* Required action
Copy the lines from the start of the records below through the line containing "Neon project identifier", both included, and leave out the pictures.

* Dataset excerpts

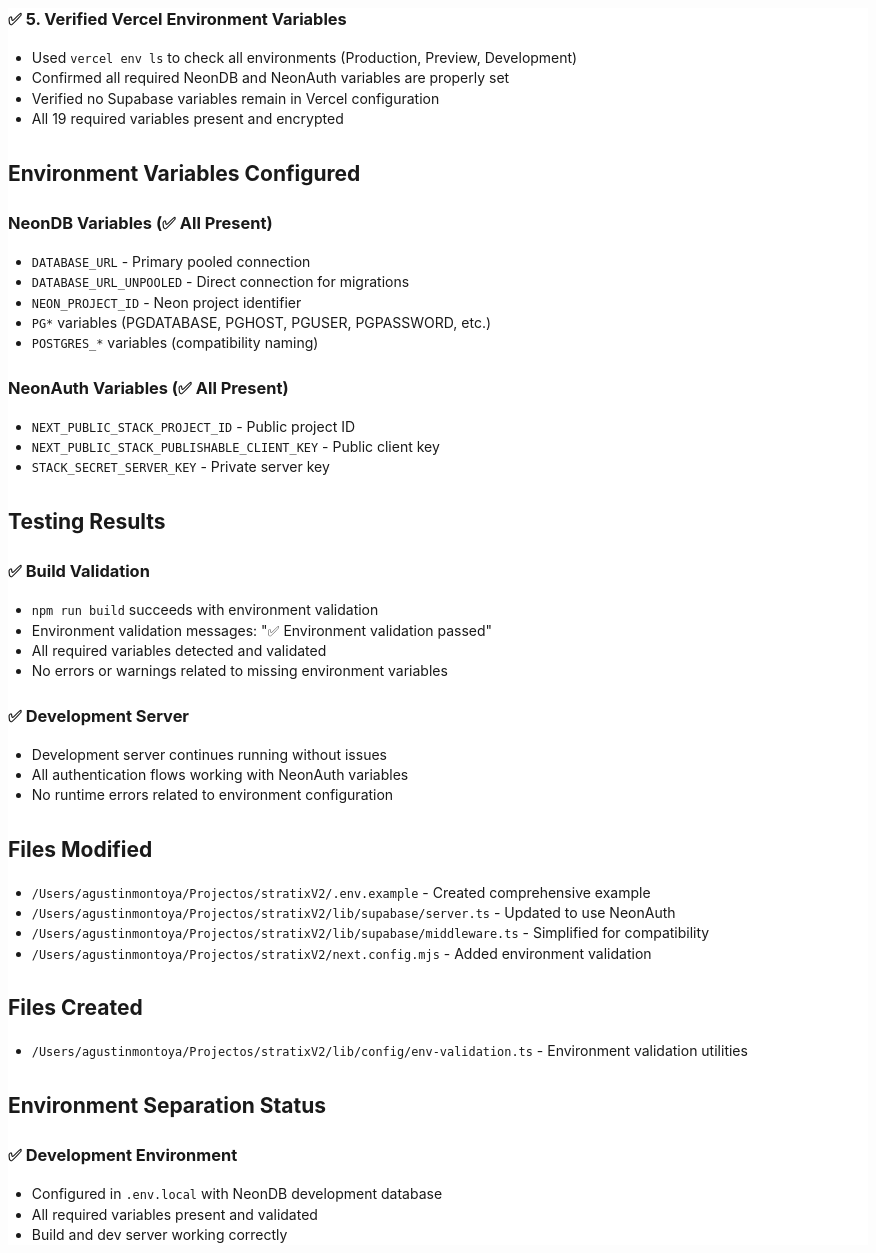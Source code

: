 ### ✅ 5. Verified Vercel Environment Variables
- Used `vercel env ls` to check all environments (Production, Preview, Development)
- Confirmed all required NeonDB and NeonAuth variables are properly set
- Verified no Supabase variables remain in Vercel configuration
- All 19 required variables present and encrypted

## Environment Variables Configured

### NeonDB Variables (✅ All Present)
- `DATABASE_URL` - Primary pooled connection
- `DATABASE_URL_UNPOOLED` - Direct connection for migrations
- `NEON_PROJECT_ID` - Neon project identifier
- `PG*` variables (PGDATABASE, PGHOST, PGUSER, PGPASSWORD, etc.)
- `POSTGRES_*` variables (compatibility naming)

### NeonAuth Variables (✅ All Present)
- `NEXT_PUBLIC_STACK_PROJECT_ID` - Public project ID
- `NEXT_PUBLIC_STACK_PUBLISHABLE_CLIENT_KEY` - Public client key
- `STACK_SECRET_SERVER_KEY` - Private server key

## Testing Results

### ✅ Build Validation
- `npm run build` succeeds with environment validation
- Environment validation messages: "✅ Environment validation passed"
- All required variables detected and validated
- No errors or warnings related to missing environment variables

### ✅ Development Server
- Development server continues running without issues
- All authentication flows working with NeonAuth variables
- No runtime errors related to environment configuration

## Files Modified
- `/Users/agustinmontoya/Projectos/stratixV2/.env.example` - Created comprehensive example
- `/Users/agustinmontoya/Projectos/stratixV2/lib/supabase/server.ts` - Updated to use NeonAuth
- `/Users/agustinmontoya/Projectos/stratixV2/lib/supabase/middleware.ts` - Simplified for compatibility
- `/Users/agustinmontoya/Projectos/stratixV2/next.config.mjs` - Added environment validation

## Files Created
- `/Users/agustinmontoya/Projectos/stratixV2/lib/config/env-validation.ts` - Environment validation utilities

## Environment Separation Status

### ✅ Development Environment
- Configured in `.env.local` with NeonDB development database
- All required variables present and validated
- Build and dev server working correctly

* Expected answer
Source code

: ### ✅ 5. Verified Vercel Environment Variables
- Used `vercel env ls` to check all environments (Production, Preview, Development)
- Confirmed all required NeonDB and NeonAuth variables are properly set
- Verified no Supabase variables remain in Vercel configuration
- All 19 required variables present and encrypted

## Environment Variables Configured

### NeonDB Variables (✅ All Present)
- `DATABASE_URL` - Primary pooled connection
- `DATABASE_URL_UNPOOLED` - Direct connection for migrations
- `NEON_PROJECT_ID` - Neon project identifier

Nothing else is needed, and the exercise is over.